● What the task requires
Check every line of the data below for "Comm". Copy each one that has it.

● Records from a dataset
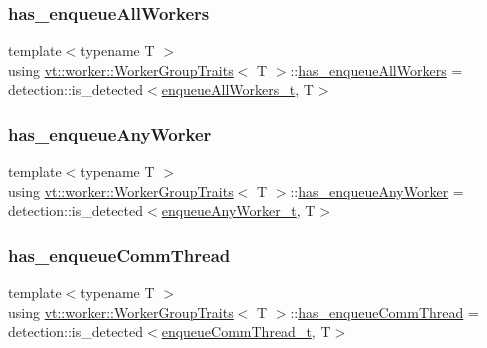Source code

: \subsubsection{\texorpdfstring{has\+\_\+enqueue\+All\+Workers}{has\_enqueueAllWorkers}}
{\footnotesize\ttfamily template$<$typename T $>$ \\
using \hyperlink{structvt_1_1worker_1_1_worker_group_traits}{vt\+::worker\+::\+Worker\+Group\+Traits}$<$ T $>$\+::\hyperlink{structvt_1_1worker_1_1_worker_group_traits_ae2e54acc294e8701af36511ffef93af3}{has\+\_\+enqueue\+All\+Workers} =  detection\+::is\+\_\+detected$<$\hyperlink{structvt_1_1worker_1_1_worker_group_traits_a408b704c65e78ddd4f90963eb4e48cf0}{enqueue\+All\+Workers\+\_\+t}, T$>$}

\mbox{\label{structvt_1_1worker_1_1_worker_group_traits_aab410614bd95041609fc12566b34d407}} 
\subsubsection{\texorpdfstring{has\+\_\+enqueue\+Any\+Worker}{has\_enqueueAnyWorker}}
{\footnotesize\ttfamily template$<$typename T $>$ \\
using \hyperlink{structvt_1_1worker_1_1_worker_group_traits}{vt\+::worker\+::\+Worker\+Group\+Traits}$<$ T $>$\+::\hyperlink{structvt_1_1worker_1_1_worker_group_traits_aab410614bd95041609fc12566b34d407}{has\+\_\+enqueue\+Any\+Worker} =  detection\+::is\+\_\+detected$<$\hyperlink{structvt_1_1worker_1_1_worker_group_traits_a2eaad9ce43633046cc98b466dc1088ac}{enqueue\+Any\+Worker\+\_\+t}, T$>$}

\mbox{\label{structvt_1_1worker_1_1_worker_group_traits_ad12299517527c3a0b977d06da86a637e}} 
\subsubsection{\texorpdfstring{has\+\_\+enqueue\+Comm\+Thread}{has\_enqueueCommThread}}
{\footnotesize\ttfamily template$<$typename T $>$ \\
using \hyperlink{structvt_1_1worker_1_1_worker_group_traits}{vt\+::worker\+::\+Worker\+Group\+Traits}$<$ T $>$\+::\hyperlink{structvt_1_1worker_1_1_worker_group_traits_ad12299517527c3a0b977d06da86a637e}{has\+\_\+enqueue\+Comm\+Thread} =  detection\+::is\+\_\+detected$<$\hyperlink{structvt_1_1worker_1_1_worker_group_traits_a576f8d9a2343be8a876df90d1eb9c955}{enqueue\+Comm\+Thread\+\_\+t}, T$>$}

● Result of this exercise
\subsubsection{\texorpdfstring{has\+\_\+enqueue\+Comm\+Thread}{has\_enqueueCommThread}}
using \hyperlink{structvt_1_1worker_1_1_worker_group_traits}{vt\+::worker\+::\+Worker\+Group\+Traits}$<$ T $>$\+::\hyperlink{structvt_1_1worker_1_1_worker_group_traits_ad12299517527c3a0b977d06da86a637e}{has\+\_\+enqueue\+Comm\+Thread} =  detection\+::is\+\_\+detected$<$\hyperlink{structvt_1_1worker_1_1_worker_group_traits_a576f8d9a2343be8a876df90d1eb9c955}{enqueue\+Comm\+Thread\+\_\+t}, T$>$}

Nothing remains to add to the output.